Chapitre VI

Mon épouse s’agenouilla près de l’enfant qu’elle avait elle-même été et elle lui dit d’un ton réconfortant : « Ne t’en fais pas, car tout ira bien pour toi. Au fond, tu es chanceuse, mais tu ne le sais pas. Vraiment, tu ne sais pas à quel point tu es chanceuse !

À ces paroles, la jeune fille se redressa sur sa chaise, l’air incrédule, puis elle essuya quelques larmes du revers de la main. Enfin, elle regarda Leslie et elle lui dit :

« Chanceuse ? Vous trouvez que je suis chanceuse ? » Il y avait de l’espoir dans ses yeux lorsqu’elle prononça ces paroles et Leslie lui répondit :

« Non seulement tu es chanceuse, mais tu es privilégiée. D’une part, tu as du talent et d’autre part, tu sais ce que tu veux faire dans la vie. Tant de jeunes de ton âge ne l’ont pas encore découvert et certains ne le découvrent même jamais. Toi, tu sais déjà !

— Oui, je sais que je désire être musicienne. »

Mon épouse acquiesça, puis elle se releva et poursuivit en disant : « Tu as beaucoup reçu de la vie. Tu es intelligente, talentueuse et passionnée de musique. Tu es aussi la personne au monde la plus déterminée que je connaisse. Bref, rien ne peut t’arrêter.

— Mais pourquoi faut-il que je sois si pauvre ? » lui demanda la jeune Leslie qui, pour donner à l’autre Leslie une image précise de sa situation, joua huit notes au piano et poursuivit en disant : « Le do et le fa sonnent faux et je ne puis me permettre de les faire réparer ! » Puis en appuyant sur le clavier jauni avec son poing, elle dit à nouveau : « Pourquoi faut-il qu’il en soit ainsi ? »

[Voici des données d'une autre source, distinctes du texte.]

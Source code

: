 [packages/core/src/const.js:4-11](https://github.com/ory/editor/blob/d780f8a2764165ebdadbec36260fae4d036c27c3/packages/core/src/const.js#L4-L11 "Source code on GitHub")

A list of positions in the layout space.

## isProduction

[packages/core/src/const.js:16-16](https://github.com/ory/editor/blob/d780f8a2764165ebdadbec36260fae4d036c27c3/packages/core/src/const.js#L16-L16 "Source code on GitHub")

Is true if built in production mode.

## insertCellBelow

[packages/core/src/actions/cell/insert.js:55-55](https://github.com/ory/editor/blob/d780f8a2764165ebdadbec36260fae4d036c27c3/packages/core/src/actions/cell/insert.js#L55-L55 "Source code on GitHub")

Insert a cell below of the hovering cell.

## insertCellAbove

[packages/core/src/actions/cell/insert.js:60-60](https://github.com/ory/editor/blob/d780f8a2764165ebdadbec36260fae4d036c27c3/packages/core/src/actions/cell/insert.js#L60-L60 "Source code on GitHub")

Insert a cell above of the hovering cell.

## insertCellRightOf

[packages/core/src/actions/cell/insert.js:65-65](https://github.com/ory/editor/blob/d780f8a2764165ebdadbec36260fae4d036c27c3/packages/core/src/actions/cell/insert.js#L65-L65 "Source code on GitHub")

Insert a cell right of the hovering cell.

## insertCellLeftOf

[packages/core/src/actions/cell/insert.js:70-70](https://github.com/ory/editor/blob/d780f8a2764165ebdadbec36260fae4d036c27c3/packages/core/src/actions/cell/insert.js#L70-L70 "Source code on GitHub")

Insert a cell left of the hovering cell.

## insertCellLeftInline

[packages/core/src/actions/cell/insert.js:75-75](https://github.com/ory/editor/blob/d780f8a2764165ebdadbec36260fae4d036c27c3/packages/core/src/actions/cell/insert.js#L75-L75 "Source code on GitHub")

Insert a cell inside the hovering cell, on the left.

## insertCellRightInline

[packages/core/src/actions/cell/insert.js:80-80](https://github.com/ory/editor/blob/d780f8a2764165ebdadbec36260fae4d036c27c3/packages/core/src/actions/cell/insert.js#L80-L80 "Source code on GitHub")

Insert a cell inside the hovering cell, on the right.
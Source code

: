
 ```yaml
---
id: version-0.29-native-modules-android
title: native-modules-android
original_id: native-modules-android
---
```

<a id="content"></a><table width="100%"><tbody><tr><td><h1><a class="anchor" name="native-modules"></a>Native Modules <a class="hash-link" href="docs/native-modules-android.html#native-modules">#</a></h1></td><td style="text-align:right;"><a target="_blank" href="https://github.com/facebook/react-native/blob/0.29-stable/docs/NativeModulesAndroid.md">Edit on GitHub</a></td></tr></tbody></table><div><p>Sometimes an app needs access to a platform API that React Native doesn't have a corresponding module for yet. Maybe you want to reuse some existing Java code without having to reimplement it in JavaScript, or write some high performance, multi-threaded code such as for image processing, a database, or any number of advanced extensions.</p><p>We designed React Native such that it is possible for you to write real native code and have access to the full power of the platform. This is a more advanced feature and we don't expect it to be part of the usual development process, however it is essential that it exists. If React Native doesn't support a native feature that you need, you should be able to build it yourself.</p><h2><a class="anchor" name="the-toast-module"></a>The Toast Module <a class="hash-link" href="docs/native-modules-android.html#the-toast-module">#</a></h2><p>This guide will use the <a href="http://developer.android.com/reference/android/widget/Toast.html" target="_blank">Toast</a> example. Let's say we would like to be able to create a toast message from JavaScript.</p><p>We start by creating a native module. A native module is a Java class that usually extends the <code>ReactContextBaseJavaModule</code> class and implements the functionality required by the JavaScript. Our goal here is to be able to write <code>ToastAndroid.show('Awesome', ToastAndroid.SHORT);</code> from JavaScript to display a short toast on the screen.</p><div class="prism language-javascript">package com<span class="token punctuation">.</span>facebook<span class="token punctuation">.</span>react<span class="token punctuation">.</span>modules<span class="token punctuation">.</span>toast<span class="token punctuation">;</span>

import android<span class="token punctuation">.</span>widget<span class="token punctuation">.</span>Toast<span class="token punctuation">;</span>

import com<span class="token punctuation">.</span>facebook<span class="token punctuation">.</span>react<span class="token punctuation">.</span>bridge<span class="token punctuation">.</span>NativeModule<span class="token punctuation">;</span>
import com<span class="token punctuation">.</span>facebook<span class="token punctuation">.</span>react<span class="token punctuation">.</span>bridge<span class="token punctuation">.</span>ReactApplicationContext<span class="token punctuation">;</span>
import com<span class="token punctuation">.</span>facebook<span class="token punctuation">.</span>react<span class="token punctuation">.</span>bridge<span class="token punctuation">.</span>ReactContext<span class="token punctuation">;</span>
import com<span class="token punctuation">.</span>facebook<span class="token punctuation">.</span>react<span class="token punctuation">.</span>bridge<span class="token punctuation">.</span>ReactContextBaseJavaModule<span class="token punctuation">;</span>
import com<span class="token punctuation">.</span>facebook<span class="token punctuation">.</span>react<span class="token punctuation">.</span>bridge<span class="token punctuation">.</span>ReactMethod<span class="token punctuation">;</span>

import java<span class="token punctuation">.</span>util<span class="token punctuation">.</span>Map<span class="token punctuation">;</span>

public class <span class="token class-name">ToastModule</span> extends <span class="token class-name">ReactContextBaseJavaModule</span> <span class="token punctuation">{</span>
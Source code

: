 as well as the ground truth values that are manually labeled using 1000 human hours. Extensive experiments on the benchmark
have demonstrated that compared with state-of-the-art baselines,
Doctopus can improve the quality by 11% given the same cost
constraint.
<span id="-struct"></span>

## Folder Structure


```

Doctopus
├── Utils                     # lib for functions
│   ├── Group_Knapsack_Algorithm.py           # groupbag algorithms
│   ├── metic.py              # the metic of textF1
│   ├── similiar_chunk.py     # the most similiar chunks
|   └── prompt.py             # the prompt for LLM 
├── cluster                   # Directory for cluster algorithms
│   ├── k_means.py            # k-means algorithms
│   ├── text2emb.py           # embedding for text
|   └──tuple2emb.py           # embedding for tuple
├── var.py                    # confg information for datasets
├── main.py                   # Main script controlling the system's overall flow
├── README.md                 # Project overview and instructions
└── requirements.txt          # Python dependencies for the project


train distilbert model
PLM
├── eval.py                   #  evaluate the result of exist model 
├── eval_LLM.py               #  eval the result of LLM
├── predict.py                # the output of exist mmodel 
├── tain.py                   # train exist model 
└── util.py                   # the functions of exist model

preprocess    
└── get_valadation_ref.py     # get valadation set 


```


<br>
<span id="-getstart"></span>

Manifestement le piano était en mauvais état, car moi-même qui ne suis nullement spécialiste en matière de musique, je pus distinguer que le piano au son qu’il émettait, était désaccordé. Et à la question de la jeune Leslie, mon épouse répondit en disant :

« La pauvreté est un test que tu dois subir et qui te permettra d’exercer ton caractère et de prouver au monde qu’il est possible, à force de détermination, d’amour et de travail acharné, de se sortir de sa situation. Et lorsqu’un jour un enfant pauvre te dira : "Pour vous, tout est facile : Vous avez la renommée et vous êtes riche alors que moi je n’ai pratiquement rien à me mettre sous la dent et des études musicales à poursuivre !", tu pourras affirmer qu’il en a été de même pour toi et pourras, en toute connaissance de cause, l’encourager à persévérer. »

Réfléchissant à ces paroles, la jeune fille dit au bout d’un moment : « Je me plains sans raison et je déteste cela !

— Il est parfois bon de se plaindre, lui répondit alors Leslie.

— Aurai-je le courage de persister et atteindrai-je le succès ? s’enquit à nouveau la jeune fille.

— Il n’en tient qu’à toi », lui répondit mon épouse. Puis cherchant mon regard, elle poursuivit en disant : « Si tu n’abandonnes jamais ce à quoi tu tiens et si tu es prête à lutter de toutes tes forces pour arriver là où tu veux, alors tu connaîtras le succès. Ta vie ne sera pas facile, car viser l’excellence est toujours difficile, mais elle sera réussie !

— Est-ce qu’il pourrait advenir que j’aie une vie facile, mais moche ? demanda la jeune Leslie d’un ton insistant.

— Cela ne dépend aussi que de toi, lui répondit mon épouse.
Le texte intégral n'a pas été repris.